La forme finale rend à vrai dire surtout visible un processus qui l’engage, et souvent s’étend vers un dialogue polyphonique. D’abord, il y a une observation, une aspérité qui dépasse et vient trouver la surface uniforme du réel. Ce possible laissé brut, ce questionnement en germe, il faut ensuite le suivre et le pousser dans ses retranchements. Le processus de repérage de l’artiste se fait alors armé d’un appareil photographique, d’un enregistreur et d’un cahier. Au fur et à mesure, la forme finale – peinture, installation ou photographie – s’impose d’elle-même. A Montrouge, il y a encore cette photographie, gros plan sur l’armure de bling et de toc d’un sujet photographié en gros plan, dont on ne perçoit à vrai dire que les mains occupées à tirer une clope d’un paquet et l’accumulation à mi-chemin entre parure et armure qui lui ceint les doigts, poignets, avant-bras et torse.

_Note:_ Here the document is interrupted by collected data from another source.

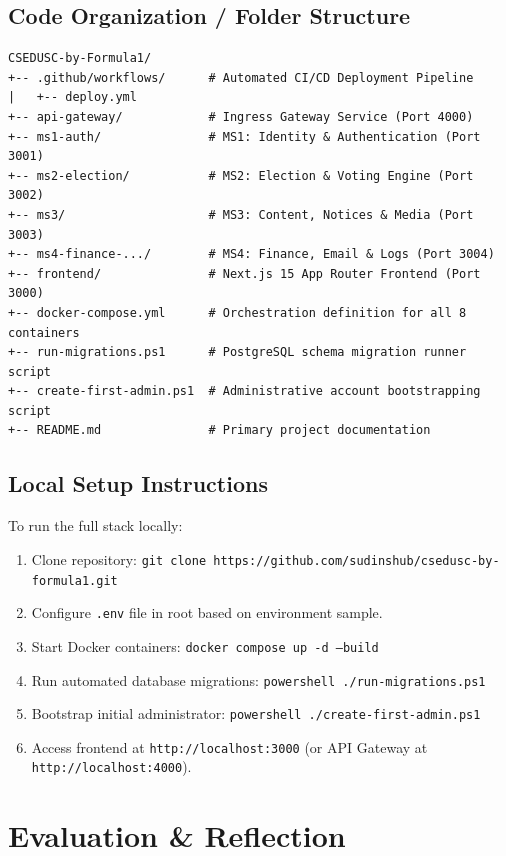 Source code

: \documentclass[12pt, a4paper]{article}
\begin{document}
\subsection{Code Organization / Folder Structure}

\begin{lstlisting}[caption={Repository Monorepo Folder Structure}]
CSEDUSC-by-Formula1/
+-- .github/workflows/      # Automated CI/CD Deployment Pipeline
|   +-- deploy.yml
+-- api-gateway/            # Ingress Gateway Service (Port 4000)
+-- ms1-auth/               # MS1: Identity & Authentication (Port 3001)
+-- ms2-election/           # MS2: Election & Voting Engine (Port 3002)
+-- ms3/                    # MS3: Content, Notices & Media (Port 3003)
+-- ms4-finance-.../        # MS4: Finance, Email & Logs (Port 3004)
+-- frontend/               # Next.js 15 App Router Frontend (Port 3000)
+-- docker-compose.yml      # Orchestration definition for all 8 containers
+-- run-migrations.ps1      # PostgreSQL schema migration runner script
+-- create-first-admin.ps1  # Administrative account bootstrapping script
+-- README.md               # Primary project documentation
\end{lstlisting}

\subsection{Local Setup Instructions}
To run the full stack locally:
\begin{enumerate}
    \item Clone repository: \texttt{git clone https://github.com/sudinshub/csedusc-by-formula1.git}
    \item Configure \texttt{.env} file in root based on environment sample.
    \item Start Docker containers: \texttt{docker compose up -d --build}
    \item Run automated database migrations: \texttt{powershell ./run-migrations.ps1}
    \item Bootstrap initial administrator: \texttt{powershell ./create-first-admin.ps1}
    \item Access frontend at \texttt{http://localhost:3000} (or API Gateway at \texttt{http://localhost:4000}).
\end{enumerate}

\section{Evaluation \& Reflection}
\end{document}
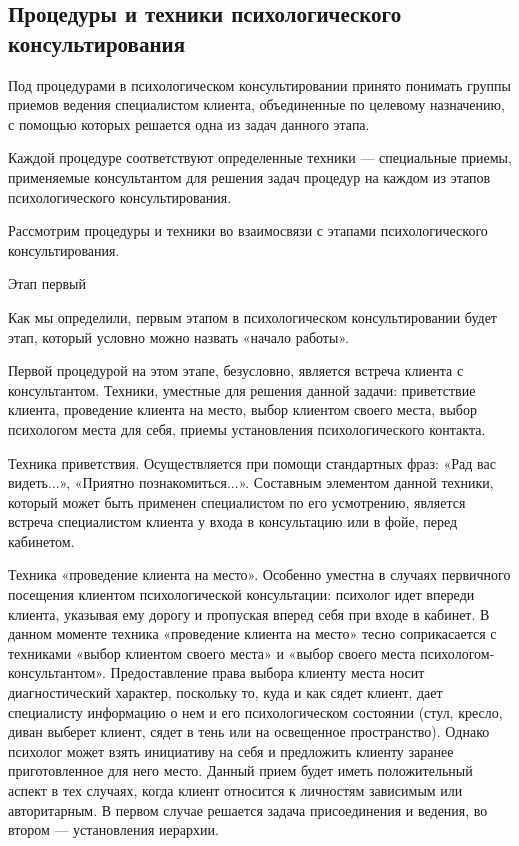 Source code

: \documentclass[a4paper, 12pt]{report}
\begin{document}
    \subsection*{Процедуры и техники психологического консультирования}
    Под процедурами в психологическом консультировании принято понимать 
    группы приемов ведения специалистом клиента, объединенные по целевому 
    назначению, с помощью которых решается одна из задач данного этапа.

    Каждой процедуре соответствуют определенные техники — специальные 
    приемы, применяемые консультантом для решения задач процедур на 
    каждом из этапов психологического консультирования.
    
    Рассмотрим процедуры и техники во взаимосвязи с этапами 
    психологического консультирования.
    
    Этап первый
    
    Как мы определили, первым этапом в психологическом консультировании 
    будет этап, который условно можно назвать «начало работы».
    
    Первой процедурой на этом этапе, безусловно, является встреча клиента 
    с консультантом. Техники, уместные для решения данной задачи: 
    приветствие клиента, проведение клиента на место, выбор клиентом 
    своего места, выбор психологом места для себя, приемы установления 
    психологического контакта.    
   
    Техника приветствия. Осуществляется при помощи стандартных фраз: 
    «Рад вас видеть...», «Приятно познакомиться...». Составным элементом 
    данной техники, который может быть применен специалистом по его 
    усмотрению, является встреча специалистом клиента у входа в 
    консультацию или в фойе, перед кабинетом.
    
    Техника «проведение клиента на место». Особенно уместна в случаях 
    первичного посещения клиентом психологической консультации: психолог 
    идет впереди клиента, указывая ему дорогу и пропуская вперед себя при 
    входе в кабинет. В данном моменте техника «проведение клиента 
    на место» тесно соприкасается с техниками «выбор клиентом своего 
    места» и «выбор своего места психологом-консультантом». 
    Предоставление права выбора клиенту места носит диагностический 
    характер, поскольку то, куда и как сядет клиент, дает специалисту 
    информацию о нем и его психологическом состоянии (стул, кресло, 
    диван выберет клиент, сядет в тень или на освещенное пространство). 
    Однако психолог может взять инициативу на себя и предложить клиенту 
    заранее приготовленное для него место. Данный прием будет иметь 
    положительный аспект в тех случаях, когда клиент относится к 
    личностям зависимым или авторитарным. В первом случае решается 
    задача присоединения и ведения, во втором — установления иерархии.    
\end{document}
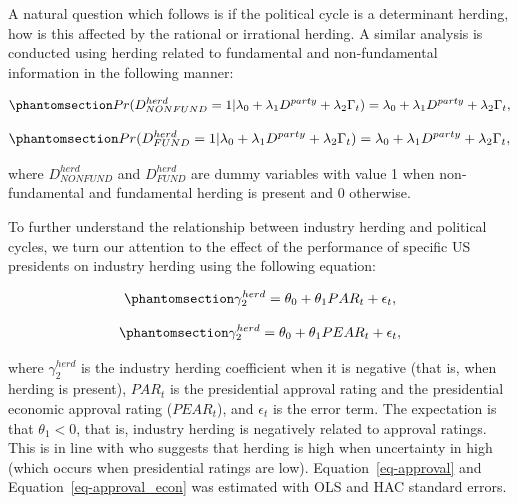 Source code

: \documentclass[
  letterpaper,
  DIV=11,
  numbers=noendperiod]{scrartcl}
\begin{document}
A natural question which follows is if the political cycle is a
determinant herding, how is this affected by the rational or irrational
herding. A similar analysis is conducted using herding related to
fundamental and non-fundamental information in the following manner:

\begin{equation}\phantomsection\label{eq-politicalnonfund}{
Pr(D^{herd}_{NONFUND} = 1 |\lambda_0 +  \lambda_1D^{party}  + \lambda_2\Gamma_t) = \lambda_0 +  \lambda_1D^{party}  + \lambda_2\Gamma_t,
}\end{equation}

\begin{equation}\phantomsection\label{eq-politicalfund}{Pr(D^{herd}_{FUND}= 1 |\lambda_0 +  \lambda_1D^{party}  + \lambda_2\Gamma_t) = \lambda_0 +  \lambda_1D^{party}  + \lambda_2\Gamma_t,}\end{equation}

where \(D^{herd}_{NONFUND}\) and \(D^{herd}_{FUND}\) are dummy variables
with value 1 when non-fundamental and fundamental herding is present and
0 otherwise.

To further understand the relationship between industry herding and
political cycles, we turn our attention to the effect of the performance
of specific US presidents on industry herding using the following
equation:

\begin{equation}\phantomsection\label{eq-approval}{
\gamma_2^{herd} = \theta_0 + \theta_1PAR_t + \epsilon_{t}, 
}\end{equation}

\begin{equation}\phantomsection\label{eq-approval_econ}{
\gamma_2^{herd} = \theta_0 + \theta_1PEAR_t + \epsilon_{t}, 
}\end{equation}

where \(\gamma_2^{herd}\) is the industry herding coefficient when it is
negative (that is, when herding is present), \(PAR_t\) is the
presidential approval rating and the presidential economic approval
rating (\(PEAR_t\)), and \(\epsilon_{t}\) is the error term. The
expectation is that \(\theta_1 < 0\), that is, industry herding is
negatively related to approval ratings. This is in line with
\citet{pastor2020political} who suggests that herding is high when
uncertainty in high (which occurs when presidential ratings are low).
Equation~\ref{eq-approval} and Equation~\ref{eq-approval_econ} was
estimated with OLS and HAC standard errors.
\end{document}
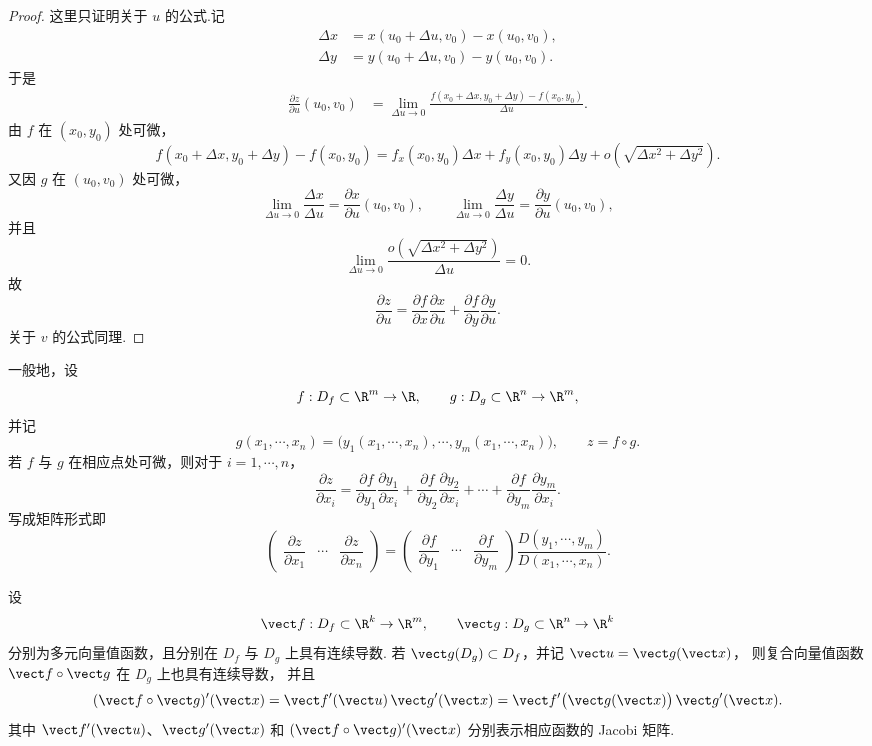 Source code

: \begin{proof}
	这里只证明关于 $u$ 的公式.记
	\[
	\begin{aligned}
	\Delta x&=x(u_0+\Delta u,v_0)-x(u_0,v_0),\\
	\Delta y&=y(u_0+\Delta u,v_0)-y(u_0,v_0).
	\end{aligned}
	\]
	于是
	\[
	\begin{aligned}
	\frac{\partial z}{\partial u}(u_0,v_0)
	&=
	\lim_{\Delta u\to0}
	\frac{
	f(x_0+\Delta x,y_0+\Delta y)-f(x_0,y_0)}
	{\Delta u}.
	\end{aligned}
	\]
	由 $f$ 在 $(x_0,y_0)$ 处可微，
	\[
	f(x_0+\Delta x,y_0+\Delta y)-f(x_0,y_0)
	=
	f_x(x_0,y_0)\Delta x
	+
	f_y(x_0,y_0)\Delta y
	+
	o\left(\sqrt{\Delta x^2+\Delta y^2}\right).
	\]
	又因 $g$ 在 $(u_0,v_0)$ 处可微，
	\[
	\lim_{\Delta u\to0}\frac{\Delta x}{\Delta u}
	=
	\frac{\partial x}{\partial u}(u_0,v_0),
	\qquad
	\lim_{\Delta u\to0}\frac{\Delta y}{\Delta u}
	=
	\frac{\partial y}{\partial u}(u_0,v_0),
	\]
	并且
	\[
	\lim_{\Delta u\to0}
	\frac{o\left(\sqrt{\Delta x^2+\Delta y^2}\right)}
	{\Delta u}=0.
	\]
	故
	\[
	\frac{\partial z}{\partial u}
	=
	\frac{\partial f}{\partial x}\frac{\partial x}{\partial u}
	+
	\frac{\partial f}{\partial y}\frac{\partial y}{\partial u}.
	\]
	关于 $v$ 的公式同理.
\end{proof}

一般地，设
\[
f:D_f\subset\R^m\to\R,
\qquad
g:D_g\subset\R^n\to\R^m,
\]
并记
\[
g(x_1,\cdots,x_n)
=
\bigl(y_1(x_1,\cdots,x_n),\cdots,y_m(x_1,\cdots,x_n)\bigr),
\qquad
z=f\circ g.
\]
若 $f$ 与 $g$ 在相应点处可微，则对于 $i=1,\cdots,n$，
\[
\frac{\partial z}{\partial x_i}
=
\frac{\partial f}{\partial y_1}\frac{\partial y_1}{\partial x_i}
+
\frac{\partial f}{\partial y_2}\frac{\partial y_2}{\partial x_i}
+\cdots+
\frac{\partial f}{\partial y_m}\frac{\partial y_m}{\partial x_i}.
\]
写成矩阵形式即
\[
\begin{pmatrix}
\dfrac{\partial z}{\partial x_1}
&\cdots&
\dfrac{\partial z}{\partial x_n}
\end{pmatrix}
=
\begin{pmatrix}
\dfrac{\partial f}{\partial y_1}
&\cdots&
\dfrac{\partial f}{\partial y_m}
\end{pmatrix}
\frac{D(y_1,\cdots,y_m)}
{D(x_1,\cdots,x_n)}.
\]

\begin{theorem}[向量值复合函数的链式法则]
	设
	\[
	\vect f:D_f\subset\R^k\to\R^m,
	\qquad
	\vect g:D_g\subset\R^n\to\R^k
	\]
	分别为多元向量值函数，且分别在 $D_f$ 与 $D_g$ 上具有连续导数.
	若 $\vect g(D_g)\subset D_f$，并记 $\vect u=\vect g(\vect x)$，
	则复合向量值函数 $\vect f\circ\vect g$ 在 $D_g$ 上也具有连续导数，
	并且
	\[
	(\vect f\circ\vect g)'(\vect x)
	=
	\vect f'(\vect u)\,\vect g'(\vect x)
	=
	\vect f'\bigl(\vect g(\vect x)\bigr)\,\vect g'(\vect x).
	\]
	其中 $\vect f'(\vect u)$、$\vect g'(\vect x)$ 和
	$(\vect f\circ\vect g)'(\vect x)$ 分别表示相应函数的 Jacobi 矩阵.
\end{theorem}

L’ambiguïté contre la violence des récits dominants
Pour obtenir ce cliché en apparence sur le vif de M. Bobigny (nom de la pièce et du sujet, 2016), il aura fallu à Sabrina Belouaar trois mois. Trois mois pendant lesquels ont été installées les conditions de confiance d’une rencontre, et d’un échange, avec ce sans domicile fixe s’étant confectionné une carapace de fortune. En creux, raconte l’artiste, celui-ci lui confie également préférer porter ses propres chaînes plutôt que de subir les séquelles de la mise en chaîne de ses ancêtres et le joug d’un processus de décolonisation toujours pas abouti. Il y a également cette troisième pièce, un moulage de deux poings serrés faisant saillie du mur, autour desquels est enroulée une ceinture. Ici encore, les deux pistes évoquées se mêlent. La sculpture classique et l’anecdote personnelle, la tradition post-conceptuelle et la formulation d’une question laissée ouverte.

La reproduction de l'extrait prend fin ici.